That could, of course, be an incorrect interpretation of what was being said;
I certainly agree that the immediate emotional response tends to more
negatively weight things that are annoying and slowing me down more than
things that are actually dangerous, which is part of why I think it's so
important to say something about this sort of thing, and to make sure you
change that weight.

Guns get a lot of press and a lot of emotion; really, a lot of emotion that I
think would be better focused against cars. If there's not a gun in your
house, you are _dramatically_ more likely to be killed in an auto accident
than by a gun. (or, if you want to put it another way, as an American, if you
remove suicides, you are a lot more likely to be killed by a car than by a
gun.)

------
upofadown
The punitive laws were a reaction to a clear and present danger.

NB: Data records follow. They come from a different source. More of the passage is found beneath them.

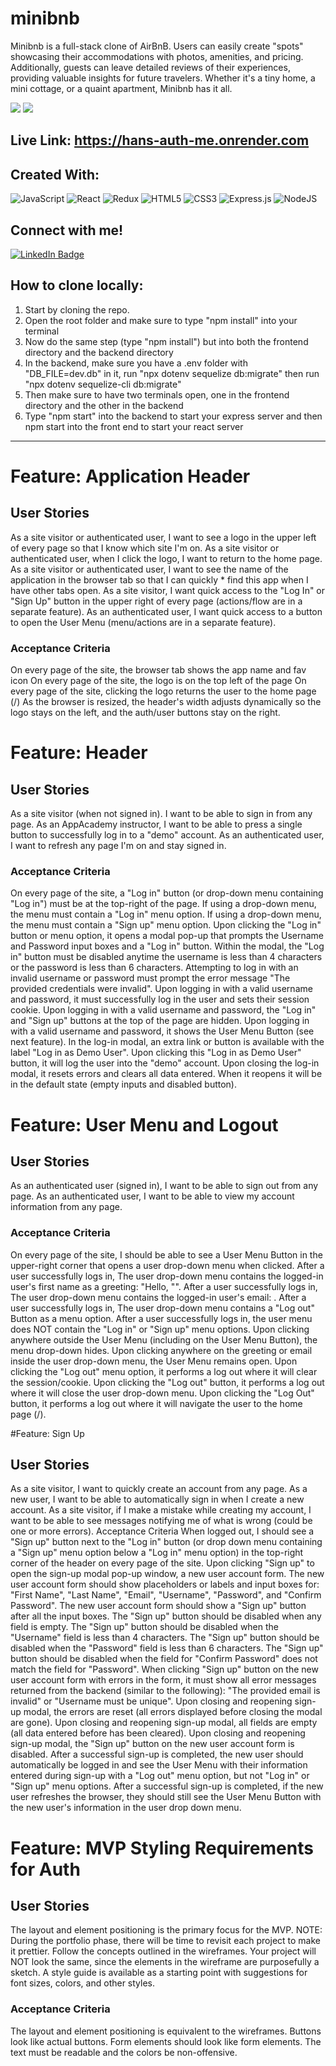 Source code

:# minibnb
Minibnb is a full-stack clone of AirBnB. Users can easily create "spots" showcasing their accommodations with photos, amenities, and pricing. Additionally, guests can leave detailed reviews of their experiences, providing valuable insights for future travelers.  Whether it's a tiny home, a mini cottage, or a quaint apartment, Minibnb has it all.

<img src="https://i.imgur.com/zpfiDry.png"></img>
<img src="https://i.imgur.com/Rm6wzRY.png"><img>
## Live Link: https://hans-auth-me.onrender.com

## Created With: 
![JavaScript](https://img.shields.io/badge/javascript-%23323330.svg?style=for-the-badge&logo=javascript&logoColor=%23F7DF1E)
![React](https://img.shields.io/badge/react-%2320232a.svg?style=for-the-badge&logo=react&logoColor=%2361DAFB)
![Redux](https://img.shields.io/badge/redux-%23593d88.svg?style=for-the-badge&logo=redux&logoColor=white)
![HTML5](https://img.shields.io/badge/html5-%23E34F26.svg?style=for-the-badge&logo=html5&logoColor=white)
![CSS3](https://img.shields.io/badge/css3-%231572B6.svg?style=for-the-badge&logo=css3&logoColor=white)
![Express.js](https://img.shields.io/badge/express.js-%23404d59.svg?style=for-the-badge&logo=express&logoColor=%2361DAFB)
![NodeJS](https://img.shields.io/badge/node.js-6DA55F?style=for-the-badge&logo=node.js&logoColor=white)

## Connect with me!
 <div id="">
    <a href="https://www.linkedin.com/in/han-nguyen-developer/">
      <img src="https://img.shields.io/badge/LinkedIn-blue?style=for-the-badge&logo=linkedin&logoColor=white" alt="LinkedIn Badge"/>
    </a> 
   </div>

## How to clone locally: 
1. Start by cloning the repo.
2. Open the root folder and make sure to type "npm install" into your terminal
3. Now do the same step (type "npm install") but into both the frontend directory and the backend directory
4. In the backend, make sure you have a .env folder with "DB_FILE=dev.db" in it, run "npx dotenv sequelize db:migrate" then run "npx dotenv sequelize-cli db:migrate" 
5. Then make sure to have two terminals open, one in the frontend directory and the other in the backend
6. Type "npm start" into the backend to start your express server and then npm start into the front end to start your react server

---

# Feature: Application Header
## User Stories
As a site visitor or authenticated user, I want to see a logo in the upper left of every page so that I know which site I'm on.
As a site visitor or authenticated user, when I click the logo, I want to return to the home page.
As a site visitor or authenticated user, I want to see the name of the application in the browser tab so that I can quickly * find this app when I have other tabs open.
As a site visitor, I want quick access to the "Log In" or "Sign Up" button in the upper right of every page (actions/flow are in a separate feature).
As an authenticated user, I want quick access to a button to open the User Menu (menu/actions are in a separate feature).

### Acceptance Criteria
On every page of the site, the browser tab shows the app name and fav icon
On every page of the site, the logo is on the top left of the page
On every page of the site, clicking the logo returns the user to the home page (/)
As the browser is resized, the header's width adjusts dynamically so the logo stays on the left, and the auth/user buttons stay on the right.

# Feature: Header
## User Stories
As a site visitor (when not signed in). I want to be able to sign in from any page.
As an AppAcademy instructor, I want to be able to press a single button to successfully log in to a "demo" account.
As an authenticated user, I want to refresh any page I'm on and stay signed in.

### Acceptance Criteria
On every page of the site, a "Log in" button (or drop-down menu containing "Log in") must be at the top-right of the page.
If using a drop-down menu, the menu must contain a "Log in" menu option.
If using a drop-down menu, the menu must contain a "Sign up" menu option.
Upon clicking the "Log in" button or menu option, it opens a modal pop-up that prompts the Username and Password input boxes and a "Log in" button.
Within the modal, the "Log in" button must be disabled anytime the username is less than 4 characters or the password is less than 6 characters.
Attempting to log in with an invalid username or password must prompt the error message "The provided credentials were invalid".
Upon logging in with a valid username and password, it must successfully log in the user and sets their session cookie.
Upon logging in with a valid username and password, the "Log in" and "Sign up" buttons at the top of the page are hidden.
Upon logging in with a valid username and password, it shows the User Menu Button (see next feature).
In the log-in modal, an extra link or button is available with the label "Log in as Demo User". Upon clicking this "Log in as Demo User" button, it will log the user into the "demo" account.
Upon closing the log-in modal, it resets errors and clears all data entered. When it reopens it will be in the default state (empty inputs and disabled button).

# Feature: User Menu and Logout
## User Stories
As an authenticated user (signed in), I want to be able to sign out from any page.
As an authenticated user, I want to be able to view my account information from any page.

### Acceptance Criteria
On every page of the site, I should be able to see a User Menu Button in the upper-right corner that opens a user drop-down menu when clicked.
After a user successfully logs in, The user drop-down menu contains the logged-in user's first name as a greeting: "Hello, "<first name>".
After a user successfully logs in, The user drop-down menu contains the logged-in user's email: <email>.
After a user successfully logs in, The user drop-down menu contains a "Log out" Button as a menu option.
After a user successfully logs in, the user menu does NOT contain the "Log in" or "Sign up" menu options.
Upon clicking anywhere outside the User Menu (including on the User Menu Button), the menu drop-down hides.
Upon clicking anywhere on the greeting or email inside the user drop-down menu, the User Menu remains open.
Upon clicking the "Log out" menu option, it performs a log out where it will clear the session/cookie.
Upon clicking the "Log out" button, it performs a log out where it will close the user drop-down menu.
Upon clicking the "Log Out" button, it performs a log out where it will navigate the user to the home page (/).

#Feature: Sign Up
## User Stories
As a site visitor, I want to quickly create an account from any page.
As a new user, I want to be able to automatically sign in when I create a new account.
As a site visitor, if I make a mistake while creating my account, I want to be able to see messages notifying me of what is wrong (could be one or more errors).
Acceptance Criteria
When logged out, I should see a "Sign up" button next to the "Log in" button (or drop down menu containing a "Sign up" menu option below a "Log in" menu option) in the top-right corner of the header on every page of the site.
Upon clicking "Sign up" to open the sign-up modal pop-up window, a new user account form.
The new user account form should show placeholders or labels and input boxes for: "First Name", "Last Name", "Email", "Username", "Password", and "Confirm Password".
The new user account form should show a "Sign up" button after all the input boxes.
The "Sign up" button should be disabled when any field is empty.
The "Sign up" button should be disabled when the "Username" field is less than 4 characters.
The "Sign up" button should be disabled when the "Password" field is less than 6 characters.
The "Sign up" button should be disabled when the field for "Confirm Password" does not match the field for "Password".
When clicking "Sign up" button on the new user account form with errors in the form, it must show all error messages returned from the backend (similar to the following): "The provided email is invalid" or "Username must be unique".
Upon closing and reopening sign-up modal, the errors are reset (all errors displayed before closing the modal are gone).
Upon closing and reopening sign-up modal, all fields are empty (all data entered before has been cleared).
Upon closing and reopening sign-up modal, the "Sign up" button on the new user account form is disabled.
After a successful sign-up is completed, the new user should automatically be logged in and see the User Menu with their information entered during sign-up with a "Log out" menu option, but not "Log in" or "Sign up" menu options.
After a successful sign-up is completed, if the new user refreshes the browser, they should still see the User Menu Button with the new user's information in the user drop down menu.

# Feature: MVP Styling Requirements for Auth
## User Stories
The layout and element positioning is the primary focus for the MVP. NOTE: During the portfolio phase, there will be time to revisit each project to make it prettier.
Follow the concepts outlined in the wireframes. Your project will NOT look the same, since the elements in the wireframe are purposefully a sketch.
A style guide is available as a starting point with suggestions for font sizes, colors, and other styles.

### Acceptance Criteria
The layout and element positioning is equivalent to the wireframes.
Buttons look like actual buttons. Form elements should look like form elements.
The text must be readable and the colors be non-offensive.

Cars were
hitting and killing people (particularly children). The eventual solution was
for pedestrians to stay off of the streets. Parents were made responsible for
keeping their children off the streets.

It is interesting to note that at least one of these laws seems to be
returning. Reducing residential speed limits to 30 km/h is a trend now and is
done to increase pedestrian safty. Driverless cars will of course also be so
restricted. If it turns out that driverless cars are actually safer for
pedestrians then pedestrians will return to the streets. Then "The motor-car
is not to be made as useful as it should be.." will be an issue again.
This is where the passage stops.